Azure App Services by default are open to the public, allowing external connections to your trusted app. Sometimes setting the status of your App Service from public to ‘private’ is not something you want. But you do want to limit control over who is accessing your App Service.
When whitelisting of IP addresses is not an option, and self-developing an authentication solution doesn’t work for you, you can use the Azure App Service Pre-Authentication option!
In my other blogs I’ve already shown how to create Azure Functions, add an identity, and give some basic permissions to Azure resources. In this blog post, we’ll dive into authentication using App Services!

Also, in this blog, you’ll find the ‘Deploy to Azure’ button deploying a basic Azure Function for you!
During this post, you’ll see this icon 🎬 which indicates that action is required so you get the full benefit out of this post.

And I’ve introduced the 📒 again in this post which indicates that the subsequent part explains the technical details in the context of this post.

What is App Service Authentication?

Azure App Service Authentication is a feature of Azure on App Services that provides built-in authentication and authorization capabilities for Azure App Services, API or backends. It’s a feature that is processed on request on the Azure App Service.

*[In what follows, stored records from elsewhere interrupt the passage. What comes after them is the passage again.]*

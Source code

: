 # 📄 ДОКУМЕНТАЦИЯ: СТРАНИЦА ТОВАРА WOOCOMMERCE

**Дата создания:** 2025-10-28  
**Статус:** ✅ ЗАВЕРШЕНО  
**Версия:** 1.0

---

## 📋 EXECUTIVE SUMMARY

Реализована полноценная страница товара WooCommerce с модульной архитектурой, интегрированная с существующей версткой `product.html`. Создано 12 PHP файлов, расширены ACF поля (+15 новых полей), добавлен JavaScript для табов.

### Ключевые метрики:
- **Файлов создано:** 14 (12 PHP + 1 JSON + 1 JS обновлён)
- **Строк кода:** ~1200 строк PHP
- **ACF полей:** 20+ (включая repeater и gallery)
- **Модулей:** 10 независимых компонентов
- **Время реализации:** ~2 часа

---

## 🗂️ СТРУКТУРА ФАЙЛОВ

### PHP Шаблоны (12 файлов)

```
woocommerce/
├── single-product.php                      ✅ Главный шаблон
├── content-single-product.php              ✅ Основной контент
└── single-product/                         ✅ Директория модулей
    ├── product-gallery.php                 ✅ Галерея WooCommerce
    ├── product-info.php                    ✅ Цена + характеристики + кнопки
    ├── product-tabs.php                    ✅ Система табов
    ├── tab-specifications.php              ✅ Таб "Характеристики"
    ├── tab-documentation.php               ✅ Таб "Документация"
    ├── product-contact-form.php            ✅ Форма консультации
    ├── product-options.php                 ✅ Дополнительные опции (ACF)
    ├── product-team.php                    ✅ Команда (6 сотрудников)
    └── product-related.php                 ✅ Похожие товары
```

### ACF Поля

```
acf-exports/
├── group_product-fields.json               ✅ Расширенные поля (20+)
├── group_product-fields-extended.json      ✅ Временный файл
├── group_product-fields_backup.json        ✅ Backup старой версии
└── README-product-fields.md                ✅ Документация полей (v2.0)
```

The image below shows where and how this works

Source; https://learn.microsoft.com/en-us/entra/identity-platform/multi-service-web-app-authentication-app-service

A = where the user needs to be authenticated to the webapp

B = where the app with the authenticated user can request additional service in Azure (or towards a custom service like an API)

Some advantages of using the App Service authentication are:

✅      No code changes required for authentication (configuration only)

✅      Works for web apps and APIs

✅      Supports JWT token validation

✅      Enforces identity control towards your web app

When to use

Some situations in which you can use the service are;

✅      Internal Apps without private networking (Dashboards/APIs/intranet)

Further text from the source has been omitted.